Posted by arbrealettres sur 20 août 2017



Illustration: Karol Bak     
    
Remords tendre

Je n’ai pas su t’aimer, ma divine et ma blonde,
— Blonde aux baisers de fleur, — bien souvent, en secret
J’ai dû faire pleurer les plus beaux yeux du monde,
Je n’ai pas toujours eu la bonté qu’il faudrait.

J’ai vécu trop de deuils, de douleurs, de mensonges,
J’ai passé mon chemin, — mon coeur est devenu
L’incrédule du rêve et l’ennemi des songes ?…
Lorsqu’il était trop tard, ton sourire est venu.

Je trouvais à souffrir Dieu sait quels sombres charmes,
Tu me disais : Toujours ! Je répondais : Jamais !
Je doutais âprement ; même devant tes larmes,
J’étais triste et méchante ; et pourtant tu m’aimais !

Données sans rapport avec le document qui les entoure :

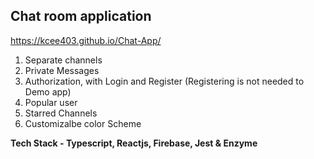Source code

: 
## Chat room application
  https://kcee403.github.io/Chat-App/
  1. Separate channels
  2. Private Messages
  3. Authorization, with Login and Register (Registering is not needed to Demo app)
  4. Popular user
  5. Starred Channels
  6. Customizalbe color Scheme

 **Tech Stack - Typescript, Reactjs, Firebase, Jest & Enzyme**

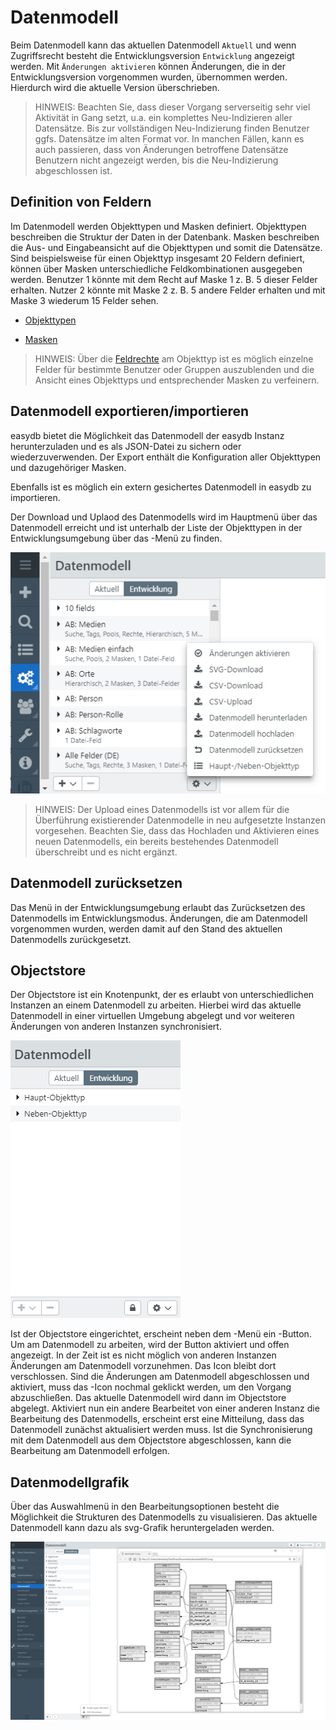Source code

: # Datenmodell

Beim Datenmodell kann das aktuellen Datenmodell <code class="tab">Aktuell</code> und wenn Zugriffsrecht besteht die Entwicklungsversion <code class="tab">Entwicklung</code> angezeigt werden. Mit <code class="button">Änderungen aktivieren</code> können Änderungen, die in der Entwicklungsversion vorgenommen wurden, übernommen werden. Hierdurch wird die aktuelle Version überschrieben.

> HINWEIS: Beachten Sie, dass dieser Vorgang serverseitig sehr viel Aktivität in Gang setzt, u.a. ein komplettes Neu-Indizieren aller Datensätze. Bis zur vollständigen Neu-Indizierung finden Benutzer ggfs. Datensätze im alten Format vor. In manchen Fällen, kann es auch passieren, dass von Änderungen betroffene Datensätze Benutzern nicht angezeigt werden, bis die Neu-Indizierung abgeschlossen ist.

## Definition von Feldern

Im Datenmodell werden Objekttypen und Masken definiert. Objekttypen beschreiben die Struktur der Daten in der Datenbank. Masken beschreiben die Aus- und Eingabeansicht auf die Objekttypen und somit die Datensätze. Sind beispielsweise für einen Objekttyp insgesamt 20 Feldern definiert, können über Masken unterschiedliche Feldkombinationen ausgegeben werden. Benutzer 1 könnte mit dem Recht auf Maske 1 z. B. 5 dieser Felder erhalten. Nutzer 2 könnte mit Maske 2 z. B. 5 andere Felder erhalten und mit  Maske 3 wiederum 15 Felder sehen.

* [Objekttypen](objecttype/objecttype.html)

* [Masken](mask/mask.html)

> HINWEIS: Über die [Feldrechte](../../rightsmanagement/objecttypes/objecttypes.html#fieldrights) am Objekttyp ist es möglich einzelne Felder für bestimmte Benutzer oder Gruppen auszublenden und die Ansicht eines Objekttyps und entsprechender Masken zu verfeinern.  

## Datenmodell exportieren/importieren

easydb bietet die Möglichkeit das Datenmodell der easydb Instanz herunterzuladen und es als JSON-Datei zu sichern oder wiederzuverwenden. Der Export enthält die Konfiguration aller Objekttypen und dazugehöriger Masken.

Ebenfalls ist es möglich ein extern gesichertes Datenmodell in easydb zu importieren. 

Der Download und Uplaod des Datenmodells wird im Hauptmenü über das Datenmodell erreicht und ist unterhalb der Liste der Objekttypen in der Entwicklungsumgebung über das <i class="fa fa-cog"></i>-Menü zu finden. 

![](datamodel_load_de.jpg)

> HINWEIS: Der Upload eines Datenmodells ist vor allem für die Überführung existierender Datenmodelle in neu aufgesetzte Instanzen vorgesehen. Beachten Sie, dass das Hochladen und Aktivieren eines neuen Datenmodells, ein bereits bestehendes Datenmodell überschreibt und es nicht ergänzt.

## Datenmodell zurücksetzen

Das Menü in der Entwicklungsumgebung erlaubt das Zurücksetzen des Datenmodells im Entwicklungsmodus. Änderungen, die am Datenmodell vorgenommen wurden, werden damit auf den Stand des aktuellen Datenmodells zurückgesetzt.

## Objectstore

Der Objectstore ist ein Knotenpunkt, der es erlaubt von unterschiedlichen Instanzen an einem Datenmodell zu arbeiten. Hierbei wird das aktuelle Datenmodell in einer virtuellen Umgebung abgelegt und vor weiteren Änderungen von anderen Instanzen synchronisiert.

![](objectstore_de.jpg)

Ist der Objectstore eingerichtet, erscheint neben dem <i class="fa fa-cog"> </i>-Menü ein <i class="fa fa-lock"> </i>-Button. Um am Datenmodell zu arbeiten, wird der Button aktiviert und offen <i class="fa fa-unlock"> </i> angezeigt. In der Zeit ist es nicht möglich von anderen Instanzen Änderungen am Datenmodell vorzunehmen. Das Icon bleibt dort verschlossen. Sind die Änderungen am Datenmodell abgeschlossen und aktiviert, muss das <i class="fa fa-unlock"> </i>-Icon nochmal geklickt werden, um den Vorgang abzuschließen. Das aktuelle Datenmodell wird dann im Objectstore abgelegt. Aktiviert nun ein andere Bearbeitet von einer anderen Instanz die Bearbeitung des Datenmodells, erscheint erst eine Mitteilung, dass das Datenmodell zunächst aktualisiert werden muss. Ist die Synchronisierung mit dem Datenmodell aus dem Objectstore abgeschlossen, kann die Bearbeitung am Datenmodell erfolgen.

## Datenmodellgrafik

Über das Auswahlmenü in den Bearbeitungsoptionen besteht die Möglichkeit die Strukturen des Datenmodells zu visualisieren. Das aktuelle Datenmodell kann dazu als svg-Grafik heruntergeladen werden.

![Grafikausgabe des Datenmodells](svg_datamodel.jpg)
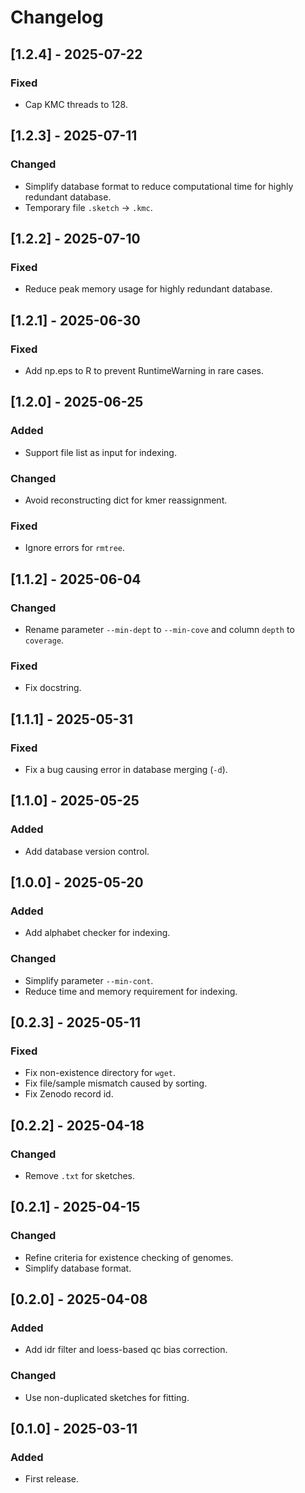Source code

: # Changelog
## [1.2.4] - 2025-07-22
### Fixed
- Cap KMC threads to 128.


## [1.2.3] - 2025-07-11
### Changed
- Simplify database format to reduce computational time for highly redundant database.
- Temporary file `.sketch` -> `.kmc`.

## [1.2.2] - 2025-07-10
### Fixed
- Reduce peak memory usage for highly redundant database.


## [1.2.1] - 2025-06-30
### Fixed
- Add np.eps to R to prevent RuntimeWarning in rare cases.


## [1.2.0] - 2025-06-25
### Added
- Support file list as input for indexing.

### Changed
- Avoid reconstructing dict for kmer reassignment.

### Fixed
- Ignore errors for `rmtree`.


## [1.1.2] - 2025-06-04
### Changed
- Rename parameter `--min-dept` to `--min-cove` and column `depth` to `coverage`.

### Fixed
- Fix docstring.


## [1.1.1] - 2025-05-31
### Fixed
- Fix a bug causing error in database merging (`-d`).


## [1.1.0] - 2025-05-25
### Added
- Add database version control.


## [1.0.0] - 2025-05-20
### Added
- Add alphabet checker for indexing.

### Changed
- Simplify parameter `--min-cont`.
- Reduce time and memory requirement for indexing.


## [0.2.3] - 2025-05-11
### Fixed
- Fix non-existence directory for `wget`.
- Fix file/sample mismatch caused by sorting.
- Fix Zenodo record id.


## [0.2.2] - 2025-04-18
### Changed
- Remove `.txt` for sketches.


## [0.2.1] - 2025-04-15
### Changed
- Refine criteria for existence checking of genomes.
- Simplify database format.


## [0.2.0] - 2025-04-08
### Added
- Add idr filter and loess-based qc bias correction.
### Changed
- Use non-duplicated sketches for fitting.


## [0.1.0] - 2025-03-11
### Added
- First release.

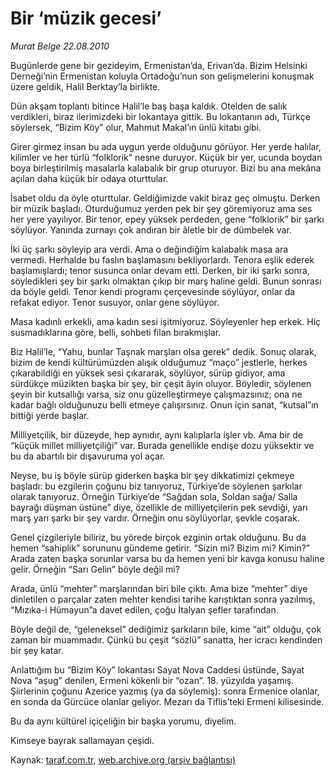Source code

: # Bir ‘müzik gecesi’

*Murat Belge 22.08.2010*

<div class="yazi"><p>Bugünlerde gene bir gezideyim, Ermenistan’da, Erivan’da. Bizim Helsinki Derneği’nin Ermenistan koluyla Ortadoğu’nun son gelişmelerini konuşmak üzere geldik, Halil Berktay’la birlikte.</p>
<p>Dün akşam toplantı bitince Halil’le baş başa kaldık. Otelden de salık verdikleri, biraz ilerimizdeki bir lokantaya gittik. Bu lokantanın adı, Türkçe söylersek, “Bizim Köy” olur, Mahmut Makal’ın ünlü kitabı gibi.</p>
<p>Girer girmez insan bu ada uygun yerde olduğunu görüyor. Her yerde halılar, kilimler ve her türlü “folklorik” nesne duruyor. Küçük bir yer, ucunda boydan boya birleştirilmiş masalarla kalabalık bir grup oturuyor. Bizi bu ana mekâna açılan daha küçük bir odaya oturttular.</p>
<p>İsabet oldu da öyle oturttular. Geldiğimizde vakit biraz geç olmuştu. Derken bir müzik başladı. Oturduğumuz yerden pek bir şey göremiyoruz ama ses her yere yayılıyor. Bir tenor, epey yüksek perdeden, gene “folklorik” bir şarkı söylüyor. Yanında zurnayı çok andıran bir âletle bir de dümbelek var.</p>
<p>İki üç şarkı söyleyip ara verdi. Ama o değindiğim kalabalık masa ara vermedi. Herhalde bu faslın başlamasını bekliyorlardı. Tenora eşlik ederek başlamışlardı; tenor susunca onlar devam etti. Derken, bir iki şarkı sonra, söyledikleri şey bir şarkı olmaktan çıkıp bir marş haline geldi. Bunun sonrası da böyle geldi. Tenor kendi programı çerçevesinde söylüyor, onlar da refakat ediyor. Tenor susuyor, onlar gene söylüyor.</p>
<p>Masa kadınlı erkekli, ama kadın sesi işitmiyoruz. Söyleyenler hep erkek. Hiç susmadıklarına göre, belli, sohbeti filan bırakmışlar.</p>
<p>Biz Halil’le, “Yahu, bunlar Taşnak marşları olsa gerek” dedik. Sonuç olarak, bizim de kendi kültürümüzden alışık olduğumuz “maço” jestlerle, herkes çıkarabildiği en yüksek sesi çıkararak, söylüyor, sürüp gidiyor, ama sürdükçe müzikten başka bir şey, bir çeşit âyin oluyor. Böyledir, söylenen şeyin bir kutsallığı varsa, siz onu güzelleştirmeye çalışmazsınız; ona ne kadar bağlı olduğunuzu belli etmeye çalışırsınız. Onun için sanat, “kutsal”ın bittiği yerde başlar.</p>
<p>Milliyetçilik, bir düzeyde, hep aynıdır, aynı kalıplarla işler vb. Ama bir de “küçük millet milliyetçiliği” var. Burada genellikle endişe dozu yüksektir ve bu da abartılı bir dışavuruma yol açar.</p>
<p>Neyse, bu iş böyle sürüp giderken başka bir şey dikkatimizi çekmeye başladı: bu ezgilerin çoğunu biz tanıyoruz, Türkiye’de söylenen şarkılar olarak tanıyoruz. Örneğin Türkiye’de “Sağdan sola, Soldan sağa/ Salla bayrağı düşman üstüne” diye, özellikle de milliyetçilerin pek sevdiği, yarı marş yarı şarkı bir şey vardır. Örneğin onu söylüyorlar, şevkle coşarak.</p>
<p>Genel çizgileriyle biliriz, bu yörede birçok ezginin ortak olduğunu. Bu da hemen “sahiplik” sorununu gündeme getirir. “Sizin mi? Bizim mi? Kimin?” Arada zaten başka sorunlar varsa bu da hemen yeni bir kavga konusu haline gelir. Örneğin “Sarı Gelin” böyle değil mi?</p>
<p>Arada, ünlü “mehter” marşlarından biri bile çıktı. Ama bize “mehter” diye dinletilen o parçalar zaten mehter kendisi tarihe karıştıktan sonra yazılmış, “Mızıka-i Hümayun”a davet edilen, çoğu İtalyan şefler tarafından.</p>
<p>Böyle değil de, “geleneksel” dediğimiz şarkıların bile, kime “ait” olduğu, çok zaman bir muammadır. Çünkü bu çeşit “sözlü” sanatta, her icracı kendinden bir şey katar.</p>
<p>Anlattığım bu “Bizim Köy” lokantası Sayat Nova Caddesi üstünde, Sayat Nova “aşug” denilen, Ermeni kökenli bir “ozan”. 18. yüzyılda yaşamış. Şiirlerinin çoğunu Azerice yazmış (ya da söylemiş): sonra Ermenice olanlar, en sonda da Gürcüce olanlar geliyor. Mezarı da Tiflis’teki Ermeni kilisesinde.</p>
<p>Bu da aynı kültürel içiçeliğin bir başka yorumu, diyelim.</p>
<p>Kimseye bayrak sallamayan çeşidi.</p></div>

Kaynak: [taraf.com.tr](http://www.taraf.com.tr:80/murat-belge/makale-bir-muzik-gecesi.htm), [web.archive.org (arşiv bağlantısı)](http://web.archive.org/web/20100823202624/http://www.taraf.com.tr:80/murat-belge/makale-bir-muzik-gecesi.htm)
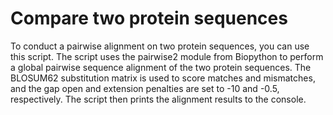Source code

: # Compare two protein sequences

To conduct a pairwise alignment on two protein sequences, you can use this script. The script uses the pairwise2 module from Biopython to perform a global pairwise sequence alignment of the two protein sequences. The BLOSUM62 substitution matrix is used to score matches and mismatches, and the gap open and extension penalties are set to -10 and -0.5, respectively. The script then prints the alignment results to the console.
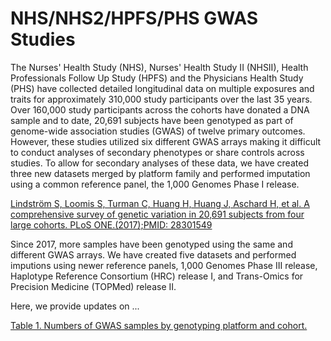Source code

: # NHS/NHS2/HPFS/PHS GWAS Studies

The Nurses' Health Study (NHS), Nurses' Health Study II (NHSII), Health Professionals Follow
Up Study (HPFS) and the Physicians Health Study (PHS) have collected detailed longitudinal
data on multiple exposures and traits for approximately 310,000 study participants
over the last 35 years. Over 160,000 study participants across the cohorts have donated a
DNA sample and to date, 20,691 subjects have been genotyped as part of genome-wide
association studies (GWAS) of twelve primary outcomes. However, these studies utilized
six different GWAS arrays making it difficult to conduct analyses of secondary phenotypes
or share controls across studies. To allow for secondary analyses of these data, we have
created three new datasets merged by platform family and performed imputation using a
common reference panel, the 1,000 Genomes Phase I release.

[Lindström S, Loomis S, Turman C, Huang H, Huang J, Aschard H, et al. A comprehensive survey of 
genetic variation in 20,691 subjects from four large cohorts. PLoS ONE.(2017);PMID: 28301549](https://www.ncbi.nlm.nih.gov/pmc/articles/PMC5354293/)

Since 2017, more samples have been genotyped using the same and different GWAS arrays. We have
created five datasets and performed imputions using newer reference panels, 1,000 Genomes 
Phase III release, Haplotype Reference Consortium (HRC) release I, and Trans-Omics for Precision 
Medicine (TOPMed) release II. 

Here, we provide updates on ...

[Table 1. Numbers of GWAS samples by genotyping platform and cohort.](https://docs.google.com/spreadsheets/d/1i8Tl8p1VM2HMXRtavLaLsO1wxT_JeWH-vtNW7aKhnpw/edit?usp=sharing)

Je n’ai pas su garder intacte et parfumée
Une heure unique et tendre, au fond de mon destin…
O ma douceur ! Pourquoi t’ai-je si mal aimée ?
L’espérance ne peut épouser le chagrin.

Quelque chose de frais, quelque chose d’immense,
Quelque chose de blanc comme l’éclat du jour
Avait paru pourtant dans ma terne existence,
Ce miracle : t’avoir inspiré de l’amour !

Une larme à tes yeux ressemble à la rosée ;
Pour me la donner, pleure une dernière fois !
Ce sera le pardon sur mon âme brisée
Et l’effacement pur du mauvais autrefois !

(Renée Vivien)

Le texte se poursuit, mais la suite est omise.